Structural evolution of magnetron sputtered shape memory alloy Ni–Ti films

Abstract

Near equiatomic and Ti-rich Ni–Ti polycrystalline films have been deposited by magnetron co-sputtering using a chamber installed at a synchrotron radiation beamline. The in situ X-ray diffraction studies enabled the identification of different steps of the structural evolution during film processing. The depositions on a 140 nm amorphous SiO2 buffer layer heated at 520 °C (without applying bias voltage, Vb, to the substrate) led to a preferential growth of <100> oriented grains of the Ni–Ti B2 phase from the beginning of film growth until the end of the deposition.

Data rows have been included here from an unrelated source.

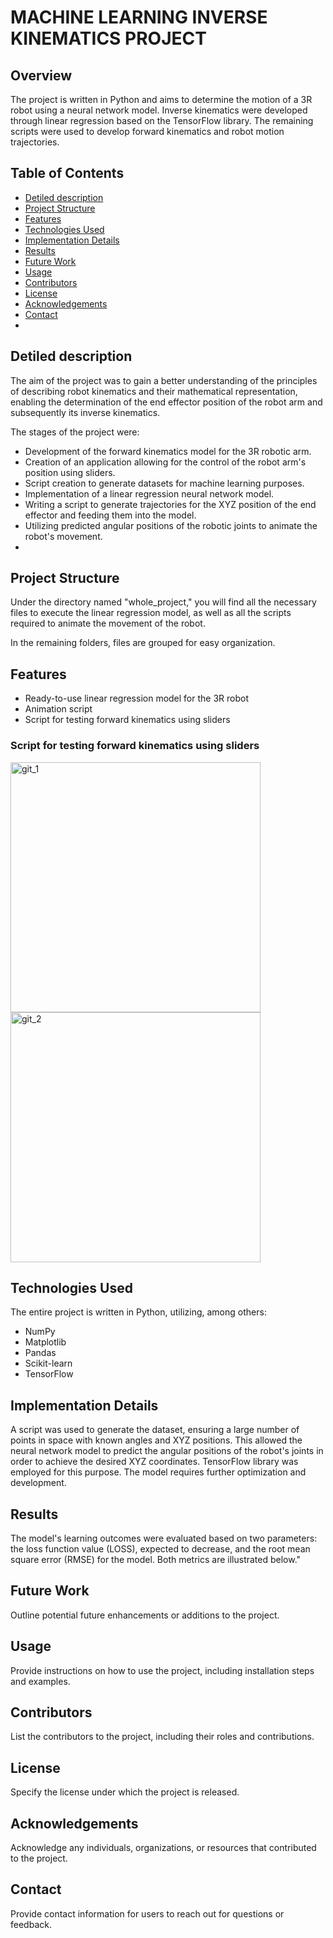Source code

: # MACHINE LEARNING INVERSE KINEMATICS PROJECT

## Overview
The project is written in Python and aims to determine the motion of a 3R robot using a neural network model. Inverse kinematics were developed through linear regression based on the TensorFlow library. The remaining scripts were used to develop forward kinematics and robot motion trajectories.

## Table of Contents
- [Detiled description](#Detiled-description)
- [Project Structure](#project-structure)
- [Features](#features)
- [Technologies Used](#technologies-used)
- [Implementation Details](#implementation-details)
- [Results](#results)
- [Future Work](#future-work)
- [Usage](#usage)
- [Contributors](#contributors)
- [License](#license)
- [Acknowledgements](#acknowledgements)
- [Contact](#contact)
- 
## Detiled description
The aim of the project was to gain a better understanding of the principles of describing robot kinematics and their mathematical representation, enabling the determination of the end effector position of the robot arm and subsequently its inverse kinematics.

The stages of the project were:

- Development of the forward kinematics model for the 3R robotic arm.
- Creation of an application allowing for the control of the robot arm's position using sliders.
- Script creation to generate datasets for machine learning purposes.
- Implementation of a linear regression neural network model.
- Writing a script to generate trajectories for the XYZ position of the end effector and feeding them into the model.
- Utilizing predicted angular positions of the robotic joints to animate the robot's movement.
- 
## Project Structure
Under the directory named "whole_project," you will find all the necessary files to execute the linear regression model, as well as all the scripts required to animate the movement of the robot.

In the remaining folders, files are grouped for easy organization.

## Features
- Ready-to-use linear regression model for the 3R robot
- Animation script
- Script for testing forward kinematics using sliders

### Script for testing forward kinematics using sliders

<img src="https://github.com/majkel808/Machine_learing_inverse_kinematics_project/assets/163661382/195115ed-6ff4-4937-9419-265c6bbca88a" alt="git_1" width="400"/>

<img src="https://github.com/majkel808/Machine_learing_inverse_kinematics_project/assets/163661382/9254ef45-a381-4582-918f-5fc57fa88a0e" alt="git_2" width="400"/>


## Technologies Used
The entire project is written in Python, utilizing, among others:

- NumPy
- Matplotlib
- Pandas
- Scikit-learn
- TensorFlow

  
## Implementation Details
A script was used to generate the dataset, ensuring a large number of points in space with known angles and XYZ positions. This allowed the neural network model to predict the angular positions of the robot's joints in order to achieve the desired XYZ coordinates. TensorFlow library was employed for this purpose. The model requires further optimization and development.

## Results
The model's learning outcomes were evaluated based on two parameters: the loss function value (LOSS), expected to decrease, and the root mean square error (RMSE) for the model. Both metrics are illustrated below."
## Future Work
Outline potential future enhancements or additions to the project.

## Usage
Provide instructions on how to use the project, including installation steps and examples.

## Contributors
List the contributors to the project, including their roles and contributions.

## License
Specify the license under which the project is released.

## Acknowledgements
Acknowledge any individuals, organizations, or resources that contributed to the project.

## Contact
Provide contact information for users to reach out for questions or feedback.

Films exhibiting a preferential growth of <110> oriented grains of the Ni–Ti B2 phase from the beginning of the deposition were obtained (without and with a Vb of −45 V) by using a TiN coating with a topmost layer formed by <111> oriented grains. Those trends have been observed for the growth of near equiatomic (≈50.0 at.% Ti–Ni) and Ti-rich (≈50.8 at.% Ti–Ni) Ni–Ti films. Additionally, an ion gun had been commissioned, which allows ion bombardment during sputter deposition or post-deposition ion irradiation. In this first series of experiments, a Ni–Ti film was irradiated with He ions after deposition (without exposing the film to the atmosphere, i.e., avoiding surface oxide formation), thus modifying deliberately the microstructure of the film locally.